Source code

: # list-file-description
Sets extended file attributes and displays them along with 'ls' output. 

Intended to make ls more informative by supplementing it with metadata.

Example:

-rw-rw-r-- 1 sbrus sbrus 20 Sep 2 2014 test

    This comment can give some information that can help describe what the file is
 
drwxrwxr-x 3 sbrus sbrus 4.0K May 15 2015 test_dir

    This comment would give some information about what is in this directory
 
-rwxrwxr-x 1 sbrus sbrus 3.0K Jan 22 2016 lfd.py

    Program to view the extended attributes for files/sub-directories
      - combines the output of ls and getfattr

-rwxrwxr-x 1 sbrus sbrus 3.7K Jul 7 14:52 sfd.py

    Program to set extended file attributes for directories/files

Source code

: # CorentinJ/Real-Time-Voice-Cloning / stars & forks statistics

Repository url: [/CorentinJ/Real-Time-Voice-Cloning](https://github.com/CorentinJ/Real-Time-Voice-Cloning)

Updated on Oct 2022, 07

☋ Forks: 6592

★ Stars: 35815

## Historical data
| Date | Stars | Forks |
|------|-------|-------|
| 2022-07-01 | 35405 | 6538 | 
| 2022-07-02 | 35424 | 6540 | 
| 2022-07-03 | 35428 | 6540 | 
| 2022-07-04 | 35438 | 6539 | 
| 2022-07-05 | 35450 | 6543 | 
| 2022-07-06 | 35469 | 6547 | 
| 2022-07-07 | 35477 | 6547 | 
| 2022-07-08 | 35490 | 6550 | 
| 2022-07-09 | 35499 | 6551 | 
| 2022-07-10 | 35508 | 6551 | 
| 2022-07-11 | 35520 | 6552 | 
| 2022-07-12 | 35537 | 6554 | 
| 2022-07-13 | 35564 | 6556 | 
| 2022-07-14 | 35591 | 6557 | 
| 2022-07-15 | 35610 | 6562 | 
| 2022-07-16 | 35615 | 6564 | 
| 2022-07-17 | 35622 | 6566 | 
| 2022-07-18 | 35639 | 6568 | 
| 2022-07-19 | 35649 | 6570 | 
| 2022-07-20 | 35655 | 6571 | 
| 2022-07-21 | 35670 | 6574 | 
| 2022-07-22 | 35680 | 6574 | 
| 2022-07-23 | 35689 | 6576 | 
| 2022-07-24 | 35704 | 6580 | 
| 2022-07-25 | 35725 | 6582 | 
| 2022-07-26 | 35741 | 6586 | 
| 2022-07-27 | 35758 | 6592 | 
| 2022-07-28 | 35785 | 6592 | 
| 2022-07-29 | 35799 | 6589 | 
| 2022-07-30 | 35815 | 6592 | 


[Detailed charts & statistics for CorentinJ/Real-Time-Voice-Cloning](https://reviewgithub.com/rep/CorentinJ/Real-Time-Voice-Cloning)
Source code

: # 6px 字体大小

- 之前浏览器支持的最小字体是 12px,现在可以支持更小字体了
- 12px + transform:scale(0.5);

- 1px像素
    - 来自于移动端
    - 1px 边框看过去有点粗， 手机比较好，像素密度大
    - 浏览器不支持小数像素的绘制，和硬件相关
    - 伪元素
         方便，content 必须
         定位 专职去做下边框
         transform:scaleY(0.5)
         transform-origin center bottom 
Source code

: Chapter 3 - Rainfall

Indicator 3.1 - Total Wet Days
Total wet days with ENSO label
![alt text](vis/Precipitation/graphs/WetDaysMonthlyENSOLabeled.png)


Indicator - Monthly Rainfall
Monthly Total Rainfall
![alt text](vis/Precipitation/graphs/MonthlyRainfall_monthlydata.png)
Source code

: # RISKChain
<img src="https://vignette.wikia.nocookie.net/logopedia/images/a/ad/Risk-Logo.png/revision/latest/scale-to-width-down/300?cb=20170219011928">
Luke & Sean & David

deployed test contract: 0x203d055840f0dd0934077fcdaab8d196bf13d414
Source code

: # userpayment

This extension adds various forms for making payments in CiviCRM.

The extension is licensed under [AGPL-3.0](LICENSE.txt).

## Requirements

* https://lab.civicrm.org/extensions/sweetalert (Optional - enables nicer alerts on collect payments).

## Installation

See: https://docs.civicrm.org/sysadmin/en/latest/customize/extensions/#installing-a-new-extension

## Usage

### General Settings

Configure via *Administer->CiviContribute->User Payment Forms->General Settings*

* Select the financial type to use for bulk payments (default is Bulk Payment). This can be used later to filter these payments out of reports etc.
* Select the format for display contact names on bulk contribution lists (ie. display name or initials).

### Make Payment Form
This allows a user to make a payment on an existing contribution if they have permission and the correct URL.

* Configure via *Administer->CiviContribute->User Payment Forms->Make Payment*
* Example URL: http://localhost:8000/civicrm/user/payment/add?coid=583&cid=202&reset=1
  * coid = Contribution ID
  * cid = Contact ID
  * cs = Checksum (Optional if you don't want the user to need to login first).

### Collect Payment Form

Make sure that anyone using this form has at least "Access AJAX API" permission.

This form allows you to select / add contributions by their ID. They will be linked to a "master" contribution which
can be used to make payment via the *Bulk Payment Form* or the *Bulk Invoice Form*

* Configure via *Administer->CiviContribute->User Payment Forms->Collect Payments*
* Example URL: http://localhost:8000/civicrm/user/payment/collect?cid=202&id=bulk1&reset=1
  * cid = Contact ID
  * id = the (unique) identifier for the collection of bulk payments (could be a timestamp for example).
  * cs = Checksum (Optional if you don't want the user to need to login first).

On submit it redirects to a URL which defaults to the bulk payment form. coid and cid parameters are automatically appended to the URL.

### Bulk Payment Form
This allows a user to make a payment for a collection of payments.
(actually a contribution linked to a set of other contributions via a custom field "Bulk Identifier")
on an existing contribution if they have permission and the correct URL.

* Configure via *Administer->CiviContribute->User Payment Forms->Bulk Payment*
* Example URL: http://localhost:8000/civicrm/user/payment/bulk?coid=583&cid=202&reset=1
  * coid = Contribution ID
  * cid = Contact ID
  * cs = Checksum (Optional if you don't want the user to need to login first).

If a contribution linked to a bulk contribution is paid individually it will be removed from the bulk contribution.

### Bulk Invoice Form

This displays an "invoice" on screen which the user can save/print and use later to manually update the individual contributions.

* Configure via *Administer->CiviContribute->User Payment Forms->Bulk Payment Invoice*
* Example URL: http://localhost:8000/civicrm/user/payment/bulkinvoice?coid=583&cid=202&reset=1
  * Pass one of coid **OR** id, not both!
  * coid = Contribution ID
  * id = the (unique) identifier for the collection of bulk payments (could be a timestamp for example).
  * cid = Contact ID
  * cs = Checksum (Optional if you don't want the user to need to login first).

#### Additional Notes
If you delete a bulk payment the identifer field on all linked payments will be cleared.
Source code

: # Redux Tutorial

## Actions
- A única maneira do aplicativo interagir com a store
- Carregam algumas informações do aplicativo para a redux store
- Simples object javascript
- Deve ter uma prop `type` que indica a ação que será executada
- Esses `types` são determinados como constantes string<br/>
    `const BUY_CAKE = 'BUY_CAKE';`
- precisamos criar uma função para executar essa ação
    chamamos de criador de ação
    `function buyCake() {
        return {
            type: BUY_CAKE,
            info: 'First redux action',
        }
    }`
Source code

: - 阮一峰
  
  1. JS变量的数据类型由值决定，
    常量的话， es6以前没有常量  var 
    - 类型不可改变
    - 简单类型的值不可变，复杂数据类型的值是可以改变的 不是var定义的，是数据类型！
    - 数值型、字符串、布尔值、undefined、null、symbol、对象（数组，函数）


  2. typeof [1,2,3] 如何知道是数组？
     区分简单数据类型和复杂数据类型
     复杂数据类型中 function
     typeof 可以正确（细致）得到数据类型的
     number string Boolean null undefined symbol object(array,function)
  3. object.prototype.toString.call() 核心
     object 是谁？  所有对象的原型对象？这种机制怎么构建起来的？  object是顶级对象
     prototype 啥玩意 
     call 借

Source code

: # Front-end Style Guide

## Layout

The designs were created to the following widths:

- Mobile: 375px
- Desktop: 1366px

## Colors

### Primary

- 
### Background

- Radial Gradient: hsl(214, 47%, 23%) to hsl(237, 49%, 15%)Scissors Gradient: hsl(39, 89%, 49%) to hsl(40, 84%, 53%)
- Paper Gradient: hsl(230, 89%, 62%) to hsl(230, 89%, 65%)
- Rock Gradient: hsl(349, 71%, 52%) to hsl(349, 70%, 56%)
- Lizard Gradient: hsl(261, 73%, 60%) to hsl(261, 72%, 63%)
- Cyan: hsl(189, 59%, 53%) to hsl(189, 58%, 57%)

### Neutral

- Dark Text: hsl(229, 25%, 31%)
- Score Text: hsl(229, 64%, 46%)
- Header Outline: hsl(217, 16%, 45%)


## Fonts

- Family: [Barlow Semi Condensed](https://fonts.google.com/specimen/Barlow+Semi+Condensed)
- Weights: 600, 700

_PROBLEM_
Of the entries above, transcribe exactly those lines that fall between the line containing "This allows a user to make a payment on" and the line containing "Forms->Bulk Payment Invoice*", together with those two lines.

_TASK RESPONSE_
This allows a user to make a payment on an existing contribution if they have permission and the correct URL.

* Configure via *Administer->CiviContribute->User Payment Forms->Make Payment*
* Example URL: http://localhost:8000/civicrm/user/payment/add?coid=583&cid=202&reset=1
  * coid = Contribution ID
  * cid = Contact ID
  * cs = Checksum (Optional if you don't want the user to need to login first).

### Collect Payment Form

Make sure that anyone using this form has at least "Access AJAX API" permission.

This form allows you to select / add contributions by their ID. They will be linked to a "master" contribution which
can be used to make payment via the *Bulk Payment Form* or the *Bulk Invoice Form*

* Configure via *Administer->CiviContribute->User Payment Forms->Collect Payments*
* Example URL: http://localhost:8000/civicrm/user/payment/collect?cid=202&id=bulk1&reset=1
  * cid = Contact ID
  * id = the (unique) identifier for the collection of bulk payments (could be a timestamp for example).
  * cs = Checksum (Optional if you don't want the user to need to login first).

On submit it redirects to a URL which defaults to the bulk payment form. coid and cid parameters are automatically appended to the URL.

### Bulk Payment Form
This allows a user to make a payment for a collection of payments.
(actually a contribution linked to a set of other contributions via a custom field "Bulk Identifier")
on an existing contribution if they have permission and the correct URL.

* Configure via *Administer->CiviContribute->User Payment Forms->Bulk Payment*
* Example URL: http://localhost:8000/civicrm/user/payment/bulk?coid=583&cid=202&reset=1
  * coid = Contribution ID
  * cid = Contact ID
  * cs = Checksum (Optional if you don't want the user to need to login first).

If a contribution linked to a bulk contribution is paid individually it will be removed from the bulk contribution.

### Bulk Invoice Form

This displays an "invoice" on screen which the user can save/print and use later to manually update the individual contributions.

* Configure via *Administer->CiviContribute->User Payment Forms->Bulk Payment Invoice*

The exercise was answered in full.